By analyzing existing cross correlation between Prevas AB and BE Group AB, you can compare the effects of market volatilities on Prevas AB and BE Group and check how they will diversify away market risk if combined in the same portfolio for a given time horizon. You can also utilize pair trading strategies of matching a long position in Prevas AB with a short position of BE Group. Check out your portfolio center. Please also check ongoing floating volatility patterns of Prevas AB and BE Group.

Diversification Opportunities for Prevas AB and BE Group

0.71
  Correlation Coefficient

Poor diversification

The 3 months correlation between Prevas and BEGR is 0.71. Overlapping area represents the amount of risk that can be diversified away by holding Prevas AB and BE Group AB in the same portfolio, assuming nothing else is changed.

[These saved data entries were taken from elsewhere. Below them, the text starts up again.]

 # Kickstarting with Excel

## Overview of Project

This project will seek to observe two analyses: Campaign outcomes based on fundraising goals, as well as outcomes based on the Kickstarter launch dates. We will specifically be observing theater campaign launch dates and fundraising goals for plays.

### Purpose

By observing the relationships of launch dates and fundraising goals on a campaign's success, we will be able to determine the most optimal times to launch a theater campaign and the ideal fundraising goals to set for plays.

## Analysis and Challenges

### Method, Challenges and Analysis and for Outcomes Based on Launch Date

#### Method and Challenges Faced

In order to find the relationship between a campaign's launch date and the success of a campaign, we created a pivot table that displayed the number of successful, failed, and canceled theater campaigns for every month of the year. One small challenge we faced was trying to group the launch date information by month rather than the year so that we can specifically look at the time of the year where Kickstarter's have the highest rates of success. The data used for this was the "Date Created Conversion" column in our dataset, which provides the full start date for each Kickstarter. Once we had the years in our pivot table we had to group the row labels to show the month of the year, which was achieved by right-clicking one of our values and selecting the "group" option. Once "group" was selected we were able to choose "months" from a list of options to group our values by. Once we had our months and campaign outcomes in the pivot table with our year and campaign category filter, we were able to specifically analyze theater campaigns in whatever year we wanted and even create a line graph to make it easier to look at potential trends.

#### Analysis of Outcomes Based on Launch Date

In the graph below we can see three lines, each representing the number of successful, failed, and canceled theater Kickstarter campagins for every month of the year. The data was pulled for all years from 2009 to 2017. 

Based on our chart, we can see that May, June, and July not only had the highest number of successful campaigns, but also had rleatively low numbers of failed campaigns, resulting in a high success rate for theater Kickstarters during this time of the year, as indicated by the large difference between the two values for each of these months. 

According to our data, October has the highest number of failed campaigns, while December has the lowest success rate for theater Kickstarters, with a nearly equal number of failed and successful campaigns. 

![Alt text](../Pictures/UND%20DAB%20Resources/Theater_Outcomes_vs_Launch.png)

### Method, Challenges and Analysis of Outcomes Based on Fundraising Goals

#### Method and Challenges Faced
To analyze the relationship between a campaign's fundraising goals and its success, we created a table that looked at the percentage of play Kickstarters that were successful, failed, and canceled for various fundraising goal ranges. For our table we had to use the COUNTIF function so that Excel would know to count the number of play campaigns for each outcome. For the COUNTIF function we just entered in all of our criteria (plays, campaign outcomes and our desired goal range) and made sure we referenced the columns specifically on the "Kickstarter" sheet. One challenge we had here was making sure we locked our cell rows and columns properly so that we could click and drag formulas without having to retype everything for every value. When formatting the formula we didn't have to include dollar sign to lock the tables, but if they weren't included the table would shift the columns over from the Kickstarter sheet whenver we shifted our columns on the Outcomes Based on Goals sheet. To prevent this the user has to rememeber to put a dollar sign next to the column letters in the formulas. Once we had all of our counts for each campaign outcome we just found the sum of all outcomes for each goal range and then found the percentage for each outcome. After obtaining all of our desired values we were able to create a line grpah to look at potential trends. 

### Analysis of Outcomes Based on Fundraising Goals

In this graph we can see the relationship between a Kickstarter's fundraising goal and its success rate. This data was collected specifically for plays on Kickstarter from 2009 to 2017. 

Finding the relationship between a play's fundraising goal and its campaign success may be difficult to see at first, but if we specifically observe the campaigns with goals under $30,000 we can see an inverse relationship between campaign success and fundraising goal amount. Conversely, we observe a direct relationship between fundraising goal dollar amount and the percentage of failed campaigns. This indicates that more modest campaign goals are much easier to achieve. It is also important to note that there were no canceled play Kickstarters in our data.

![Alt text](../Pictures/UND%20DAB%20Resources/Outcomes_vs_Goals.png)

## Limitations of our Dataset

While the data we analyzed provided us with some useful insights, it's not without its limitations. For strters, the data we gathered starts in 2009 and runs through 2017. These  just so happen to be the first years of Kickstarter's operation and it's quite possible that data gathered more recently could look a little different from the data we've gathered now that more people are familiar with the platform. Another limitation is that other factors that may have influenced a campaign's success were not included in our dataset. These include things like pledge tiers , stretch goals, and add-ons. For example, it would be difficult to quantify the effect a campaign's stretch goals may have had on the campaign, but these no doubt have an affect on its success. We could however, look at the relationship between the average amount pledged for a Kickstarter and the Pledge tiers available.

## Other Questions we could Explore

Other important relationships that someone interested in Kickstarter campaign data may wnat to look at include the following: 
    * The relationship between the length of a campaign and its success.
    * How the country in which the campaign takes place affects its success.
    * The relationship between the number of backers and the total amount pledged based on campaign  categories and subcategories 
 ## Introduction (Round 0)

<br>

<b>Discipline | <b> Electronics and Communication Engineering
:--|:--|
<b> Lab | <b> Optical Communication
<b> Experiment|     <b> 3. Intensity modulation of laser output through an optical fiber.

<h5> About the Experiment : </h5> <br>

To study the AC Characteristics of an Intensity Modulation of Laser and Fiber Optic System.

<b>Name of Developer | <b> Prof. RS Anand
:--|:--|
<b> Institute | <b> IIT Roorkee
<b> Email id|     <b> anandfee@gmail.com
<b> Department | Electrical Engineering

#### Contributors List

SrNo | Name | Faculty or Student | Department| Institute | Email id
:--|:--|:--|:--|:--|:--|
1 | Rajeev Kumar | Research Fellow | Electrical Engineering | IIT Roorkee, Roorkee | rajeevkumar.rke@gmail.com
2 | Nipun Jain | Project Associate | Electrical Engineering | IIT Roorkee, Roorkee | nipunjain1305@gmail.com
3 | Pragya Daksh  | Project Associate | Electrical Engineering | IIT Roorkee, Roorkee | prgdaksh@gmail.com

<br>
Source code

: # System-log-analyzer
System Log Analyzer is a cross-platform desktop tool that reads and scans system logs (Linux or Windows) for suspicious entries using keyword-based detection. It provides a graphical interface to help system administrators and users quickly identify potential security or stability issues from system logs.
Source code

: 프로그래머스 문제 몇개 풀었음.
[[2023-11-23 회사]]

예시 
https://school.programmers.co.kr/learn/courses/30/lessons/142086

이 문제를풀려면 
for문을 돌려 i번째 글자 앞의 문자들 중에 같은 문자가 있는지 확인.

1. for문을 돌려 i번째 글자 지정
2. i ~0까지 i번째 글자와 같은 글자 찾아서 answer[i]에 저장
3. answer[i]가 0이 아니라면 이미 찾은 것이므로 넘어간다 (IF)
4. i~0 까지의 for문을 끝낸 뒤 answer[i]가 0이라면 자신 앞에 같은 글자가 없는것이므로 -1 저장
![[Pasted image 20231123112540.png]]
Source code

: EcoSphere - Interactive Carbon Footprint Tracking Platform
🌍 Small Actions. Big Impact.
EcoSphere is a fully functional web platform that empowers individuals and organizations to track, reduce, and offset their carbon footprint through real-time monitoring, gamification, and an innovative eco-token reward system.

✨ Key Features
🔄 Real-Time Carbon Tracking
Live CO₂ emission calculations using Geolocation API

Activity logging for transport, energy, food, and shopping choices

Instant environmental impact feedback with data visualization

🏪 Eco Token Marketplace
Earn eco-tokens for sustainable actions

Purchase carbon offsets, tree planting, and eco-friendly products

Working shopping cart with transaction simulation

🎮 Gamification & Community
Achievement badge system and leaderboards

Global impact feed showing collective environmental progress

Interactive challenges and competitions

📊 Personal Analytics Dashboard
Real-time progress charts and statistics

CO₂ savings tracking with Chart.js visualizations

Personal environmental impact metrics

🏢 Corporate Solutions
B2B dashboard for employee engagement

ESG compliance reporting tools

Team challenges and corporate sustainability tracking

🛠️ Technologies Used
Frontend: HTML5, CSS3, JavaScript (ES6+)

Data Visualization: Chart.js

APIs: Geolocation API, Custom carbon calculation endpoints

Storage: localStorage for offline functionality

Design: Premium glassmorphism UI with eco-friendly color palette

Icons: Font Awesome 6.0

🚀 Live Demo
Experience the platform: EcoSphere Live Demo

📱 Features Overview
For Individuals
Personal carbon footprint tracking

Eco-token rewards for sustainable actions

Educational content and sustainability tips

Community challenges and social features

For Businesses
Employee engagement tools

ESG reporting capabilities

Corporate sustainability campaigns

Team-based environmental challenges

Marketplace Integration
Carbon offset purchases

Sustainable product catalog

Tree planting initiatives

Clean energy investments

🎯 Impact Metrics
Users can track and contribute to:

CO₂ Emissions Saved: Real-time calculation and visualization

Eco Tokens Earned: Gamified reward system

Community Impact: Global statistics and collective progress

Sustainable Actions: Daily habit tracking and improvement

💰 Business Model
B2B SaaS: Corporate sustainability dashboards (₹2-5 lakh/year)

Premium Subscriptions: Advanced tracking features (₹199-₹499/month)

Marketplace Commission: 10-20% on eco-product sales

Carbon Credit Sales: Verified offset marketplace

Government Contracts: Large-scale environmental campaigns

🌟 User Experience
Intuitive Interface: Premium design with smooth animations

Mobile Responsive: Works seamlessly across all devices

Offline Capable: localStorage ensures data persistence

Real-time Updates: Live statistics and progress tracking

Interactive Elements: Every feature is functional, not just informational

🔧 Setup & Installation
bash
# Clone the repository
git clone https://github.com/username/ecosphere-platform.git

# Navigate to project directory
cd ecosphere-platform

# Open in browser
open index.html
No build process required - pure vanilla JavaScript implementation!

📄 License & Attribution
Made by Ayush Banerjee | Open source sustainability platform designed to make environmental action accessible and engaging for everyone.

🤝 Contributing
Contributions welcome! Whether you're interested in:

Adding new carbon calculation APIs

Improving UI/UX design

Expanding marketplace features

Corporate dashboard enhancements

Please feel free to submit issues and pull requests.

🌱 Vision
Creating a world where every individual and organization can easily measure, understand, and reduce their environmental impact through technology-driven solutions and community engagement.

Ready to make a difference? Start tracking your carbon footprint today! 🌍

The correlation between historical prices or returns on BE Group AB and Prevas AB is a relative statistical measure of the degree to which these equity instruments tend to move together. The correlation coefficient measures the extent to which returns on Prevas AB are associated (or correlated) with BE Group. Values of the correlation coefficient range from -1 to +1, where. The correlation of zero (0) is possible when the price movement of BE Group AB has no effect on the direction of Prevas AB i.e., Prevas AB and BE Group go up and down completely randomly.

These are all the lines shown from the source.